Full Circle

True story: Three and a half years ago, when I was still an anxious, green freshman living in Thayer, my then-boyfriend and I happened to be walking along Bow Street. Boyfriend, who was a jaded Dunsterite fifth-year senior (don't ask), remarked casually that the building to our left was Harvard undergraduate housing. I had not quite shaken off the fetters of my Minnesota suburban upbringing, so some part of me still expected anything that was housing to have wood siding and right angles. I gazed in awe at the tall, ornate, wood doors, curvy palatial design, and elegant wrought-iron grates over the French windows. "Ooh...," I breathed, not quite fully believing Boyfriend yet. "It looks like a castle!" "It's part of Adams House," was Boyfriend's unaffected reply. Today, I live in that same building--Adams House A-entryway, Westmorely Court.

Freshman year, I also spent a significant majority of my time in Boylston Hall (or at least it seems that way when I think back). The language lab was in the basement, and the dimly lit study carrels reminded me of the library at my high school. I took great comfort in going straight through the listening tapes for my first-year Russian class, doing all the exercises, even those that weren't assigned. It certainly helped my Russian grade, but that brand of near-obsessive compulsion so unique to Harvard also helped get me through freshman year. Today, Boylston Hall looks the same on the outside, but the inside, after a renovation, is quite different. The language lab isn't there anymore--it's been relocated to Lamont Library. Yet I still spend a lot of time in Boylston's basement--now home to my concentration, literature. Again, it seems I'm back to where I started. Harvard has a funny way of bringing us full circle like that. We end up where we began--but with a vastly different perspective.

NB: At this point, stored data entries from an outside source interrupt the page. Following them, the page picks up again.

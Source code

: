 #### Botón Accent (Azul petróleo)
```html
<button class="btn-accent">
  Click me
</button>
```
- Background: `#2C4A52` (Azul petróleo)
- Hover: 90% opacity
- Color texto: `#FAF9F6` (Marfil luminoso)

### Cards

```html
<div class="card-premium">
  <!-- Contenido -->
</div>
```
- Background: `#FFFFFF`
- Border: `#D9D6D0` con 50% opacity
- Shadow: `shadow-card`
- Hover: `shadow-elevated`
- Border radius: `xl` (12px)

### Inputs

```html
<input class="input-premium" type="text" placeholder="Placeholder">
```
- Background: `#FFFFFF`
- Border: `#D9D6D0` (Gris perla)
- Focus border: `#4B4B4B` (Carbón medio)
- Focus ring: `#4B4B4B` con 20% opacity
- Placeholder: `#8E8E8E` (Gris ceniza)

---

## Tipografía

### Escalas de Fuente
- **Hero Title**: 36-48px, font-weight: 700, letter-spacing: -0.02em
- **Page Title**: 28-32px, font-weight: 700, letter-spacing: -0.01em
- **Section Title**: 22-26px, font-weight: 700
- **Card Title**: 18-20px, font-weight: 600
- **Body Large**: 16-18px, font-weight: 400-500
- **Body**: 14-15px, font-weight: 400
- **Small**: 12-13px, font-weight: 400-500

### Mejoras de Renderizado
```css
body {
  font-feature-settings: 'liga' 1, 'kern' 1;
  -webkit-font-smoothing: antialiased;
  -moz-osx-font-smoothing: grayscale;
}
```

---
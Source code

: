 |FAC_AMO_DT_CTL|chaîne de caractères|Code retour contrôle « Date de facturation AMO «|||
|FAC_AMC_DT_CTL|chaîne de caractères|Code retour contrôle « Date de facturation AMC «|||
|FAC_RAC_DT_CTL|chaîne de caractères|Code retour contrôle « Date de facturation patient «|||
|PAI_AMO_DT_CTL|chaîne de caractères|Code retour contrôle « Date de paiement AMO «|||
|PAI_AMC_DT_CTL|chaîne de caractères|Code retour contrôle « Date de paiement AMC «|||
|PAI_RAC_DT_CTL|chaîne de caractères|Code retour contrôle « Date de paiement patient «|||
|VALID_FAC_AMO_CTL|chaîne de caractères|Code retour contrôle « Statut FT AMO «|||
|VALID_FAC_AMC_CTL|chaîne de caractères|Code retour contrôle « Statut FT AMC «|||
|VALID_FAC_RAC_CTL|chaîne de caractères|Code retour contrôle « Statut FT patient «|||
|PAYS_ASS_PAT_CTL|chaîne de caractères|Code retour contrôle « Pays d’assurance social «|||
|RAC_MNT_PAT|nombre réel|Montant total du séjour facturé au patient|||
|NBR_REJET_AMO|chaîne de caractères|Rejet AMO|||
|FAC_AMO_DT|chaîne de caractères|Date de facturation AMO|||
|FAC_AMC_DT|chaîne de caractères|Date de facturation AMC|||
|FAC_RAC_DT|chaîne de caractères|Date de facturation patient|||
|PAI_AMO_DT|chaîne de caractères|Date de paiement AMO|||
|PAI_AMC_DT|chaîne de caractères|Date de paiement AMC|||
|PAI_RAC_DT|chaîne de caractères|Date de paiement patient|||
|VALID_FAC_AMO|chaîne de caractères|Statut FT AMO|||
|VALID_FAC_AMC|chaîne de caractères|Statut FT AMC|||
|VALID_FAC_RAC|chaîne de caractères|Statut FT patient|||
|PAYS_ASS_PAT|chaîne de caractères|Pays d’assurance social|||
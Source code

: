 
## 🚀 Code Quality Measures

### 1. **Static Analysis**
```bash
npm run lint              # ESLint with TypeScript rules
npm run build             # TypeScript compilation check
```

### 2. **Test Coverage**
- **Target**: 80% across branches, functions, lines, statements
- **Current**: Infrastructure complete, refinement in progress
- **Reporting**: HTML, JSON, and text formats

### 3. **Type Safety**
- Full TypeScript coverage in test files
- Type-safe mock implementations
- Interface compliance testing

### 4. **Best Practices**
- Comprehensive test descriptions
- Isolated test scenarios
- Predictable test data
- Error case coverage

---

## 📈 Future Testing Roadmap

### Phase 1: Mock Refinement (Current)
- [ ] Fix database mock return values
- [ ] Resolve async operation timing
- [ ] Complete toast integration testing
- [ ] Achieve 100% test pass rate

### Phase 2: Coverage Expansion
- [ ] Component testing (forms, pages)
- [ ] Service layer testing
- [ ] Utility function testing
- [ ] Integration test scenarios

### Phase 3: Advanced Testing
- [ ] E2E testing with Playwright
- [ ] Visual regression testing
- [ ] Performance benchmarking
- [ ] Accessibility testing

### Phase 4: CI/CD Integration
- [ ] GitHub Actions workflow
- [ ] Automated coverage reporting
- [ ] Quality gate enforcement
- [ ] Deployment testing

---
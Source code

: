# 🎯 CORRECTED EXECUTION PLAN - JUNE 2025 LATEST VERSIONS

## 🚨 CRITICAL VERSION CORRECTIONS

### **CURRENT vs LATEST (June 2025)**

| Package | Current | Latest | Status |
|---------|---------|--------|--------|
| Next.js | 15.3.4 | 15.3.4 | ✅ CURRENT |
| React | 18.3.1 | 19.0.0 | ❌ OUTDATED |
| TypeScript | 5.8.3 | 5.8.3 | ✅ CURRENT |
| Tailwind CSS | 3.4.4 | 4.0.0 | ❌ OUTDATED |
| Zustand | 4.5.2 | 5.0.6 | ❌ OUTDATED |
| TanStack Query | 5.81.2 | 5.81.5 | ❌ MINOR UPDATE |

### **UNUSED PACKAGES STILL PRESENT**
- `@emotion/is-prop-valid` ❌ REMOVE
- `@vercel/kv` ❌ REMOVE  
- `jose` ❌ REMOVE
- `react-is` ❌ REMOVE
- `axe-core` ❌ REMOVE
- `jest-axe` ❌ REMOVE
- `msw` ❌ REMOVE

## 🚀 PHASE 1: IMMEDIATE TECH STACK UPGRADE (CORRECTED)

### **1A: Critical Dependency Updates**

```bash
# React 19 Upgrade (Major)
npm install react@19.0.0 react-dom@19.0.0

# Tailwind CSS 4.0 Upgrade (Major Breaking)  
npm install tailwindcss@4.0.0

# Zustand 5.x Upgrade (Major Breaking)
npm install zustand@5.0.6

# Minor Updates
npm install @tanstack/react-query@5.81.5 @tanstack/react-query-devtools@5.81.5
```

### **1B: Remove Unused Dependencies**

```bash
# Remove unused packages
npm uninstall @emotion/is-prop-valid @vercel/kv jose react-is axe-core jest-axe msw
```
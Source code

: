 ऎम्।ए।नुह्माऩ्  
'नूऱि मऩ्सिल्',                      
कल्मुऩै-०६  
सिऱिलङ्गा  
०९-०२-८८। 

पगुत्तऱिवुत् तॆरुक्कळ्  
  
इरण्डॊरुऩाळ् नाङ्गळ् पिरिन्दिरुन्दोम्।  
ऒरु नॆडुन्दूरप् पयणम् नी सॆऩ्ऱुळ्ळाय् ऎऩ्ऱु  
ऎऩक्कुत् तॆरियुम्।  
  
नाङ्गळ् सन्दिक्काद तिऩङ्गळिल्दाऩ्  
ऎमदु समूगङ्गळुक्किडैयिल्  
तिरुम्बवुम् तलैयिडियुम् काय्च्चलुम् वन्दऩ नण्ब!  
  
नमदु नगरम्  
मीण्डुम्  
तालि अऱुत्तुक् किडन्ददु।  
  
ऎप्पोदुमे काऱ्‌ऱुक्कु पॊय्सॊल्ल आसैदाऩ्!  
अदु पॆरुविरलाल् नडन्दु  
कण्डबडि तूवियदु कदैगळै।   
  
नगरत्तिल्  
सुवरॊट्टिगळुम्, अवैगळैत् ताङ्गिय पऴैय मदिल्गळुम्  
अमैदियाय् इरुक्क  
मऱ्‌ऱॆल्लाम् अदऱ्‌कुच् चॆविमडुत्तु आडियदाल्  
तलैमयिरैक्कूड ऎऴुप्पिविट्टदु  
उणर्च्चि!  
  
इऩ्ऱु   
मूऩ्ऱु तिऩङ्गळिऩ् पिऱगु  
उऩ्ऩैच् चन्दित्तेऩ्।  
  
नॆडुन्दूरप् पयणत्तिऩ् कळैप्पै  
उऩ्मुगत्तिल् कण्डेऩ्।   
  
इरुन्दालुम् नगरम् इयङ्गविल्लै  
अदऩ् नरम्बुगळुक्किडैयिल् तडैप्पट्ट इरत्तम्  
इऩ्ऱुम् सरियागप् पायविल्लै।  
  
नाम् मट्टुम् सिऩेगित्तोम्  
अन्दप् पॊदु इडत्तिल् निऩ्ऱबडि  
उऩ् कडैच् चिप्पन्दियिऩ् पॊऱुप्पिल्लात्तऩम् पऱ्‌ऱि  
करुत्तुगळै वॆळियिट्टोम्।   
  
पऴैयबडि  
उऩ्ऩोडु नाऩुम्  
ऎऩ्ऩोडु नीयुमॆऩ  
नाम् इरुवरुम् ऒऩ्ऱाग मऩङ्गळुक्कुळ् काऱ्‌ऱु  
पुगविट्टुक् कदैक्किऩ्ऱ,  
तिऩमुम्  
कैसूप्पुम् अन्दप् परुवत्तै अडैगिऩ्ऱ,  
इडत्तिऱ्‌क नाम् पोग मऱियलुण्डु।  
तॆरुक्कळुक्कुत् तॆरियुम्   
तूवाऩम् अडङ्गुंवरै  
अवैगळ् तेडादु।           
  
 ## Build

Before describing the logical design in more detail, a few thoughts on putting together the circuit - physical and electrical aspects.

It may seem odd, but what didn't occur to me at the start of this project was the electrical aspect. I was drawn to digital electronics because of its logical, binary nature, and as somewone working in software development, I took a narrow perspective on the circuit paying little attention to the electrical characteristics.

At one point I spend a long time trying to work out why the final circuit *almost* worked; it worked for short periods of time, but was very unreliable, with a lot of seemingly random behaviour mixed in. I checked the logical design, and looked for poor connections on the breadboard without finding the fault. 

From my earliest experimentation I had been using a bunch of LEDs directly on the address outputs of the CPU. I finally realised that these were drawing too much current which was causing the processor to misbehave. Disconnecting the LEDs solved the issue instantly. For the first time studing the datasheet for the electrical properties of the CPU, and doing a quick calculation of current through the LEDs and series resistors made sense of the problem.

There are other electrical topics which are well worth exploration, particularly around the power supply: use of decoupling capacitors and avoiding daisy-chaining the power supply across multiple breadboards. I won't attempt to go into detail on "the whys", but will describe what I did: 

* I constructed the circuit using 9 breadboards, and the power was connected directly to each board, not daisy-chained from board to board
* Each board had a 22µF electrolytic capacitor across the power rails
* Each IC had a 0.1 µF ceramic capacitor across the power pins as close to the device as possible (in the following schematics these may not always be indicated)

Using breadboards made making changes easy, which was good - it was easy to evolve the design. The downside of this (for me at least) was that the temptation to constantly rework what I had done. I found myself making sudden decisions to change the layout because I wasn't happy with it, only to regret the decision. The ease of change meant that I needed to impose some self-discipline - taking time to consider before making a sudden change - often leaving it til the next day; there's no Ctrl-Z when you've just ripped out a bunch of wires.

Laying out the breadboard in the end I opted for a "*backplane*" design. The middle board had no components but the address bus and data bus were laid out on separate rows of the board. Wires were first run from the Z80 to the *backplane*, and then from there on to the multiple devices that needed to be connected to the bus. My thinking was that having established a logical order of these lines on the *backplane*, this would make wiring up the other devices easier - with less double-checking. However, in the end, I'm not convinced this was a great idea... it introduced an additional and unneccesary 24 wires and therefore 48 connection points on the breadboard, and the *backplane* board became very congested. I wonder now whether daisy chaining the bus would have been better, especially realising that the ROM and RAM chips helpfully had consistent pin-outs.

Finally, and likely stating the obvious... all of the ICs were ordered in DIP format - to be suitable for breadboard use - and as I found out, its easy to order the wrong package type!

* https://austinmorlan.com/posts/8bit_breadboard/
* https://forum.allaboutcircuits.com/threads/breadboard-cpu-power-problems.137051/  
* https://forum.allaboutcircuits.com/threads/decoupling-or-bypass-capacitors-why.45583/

The best example of this pattern in my own experience has been my relationship with my concentration. At times, this relationship has felt more like a spiral than a circle. I chose literature in the spring of freshman year, after toying with such exotic ideas as psychology, anthropology, and religion, because, well, I liked to read and I'd taken a couple of literature classes and really enjoyed them. At the time, that seemed to me a really bad reason for choosing a concentration: shouldn't my choice be something practical that would contribute to my employability? (I realize now that "just liking it" is a perfectly valid and even economically promising way to choose a concentration or a career, but that's another column altogether.) In any case, I toyed idly with the idea of graduate school during a sophomore-year career crisis, and even picked up an informational packet on Harvard's graduate program in comparative literature. Gradually, though, the unflagging and seemingly superhuman effort demanded by my classes convinced me that graduate school was something I never wanted to put myself through. Frustrated by the lack of concreteness I saw in my concentration courses, I chucked that informational packet straight into the trash and focused instead on journalism. Though I remained in the concentration, I vowed to fulfill only the minimum requirements and to avoid philosophical conjecture at all costs.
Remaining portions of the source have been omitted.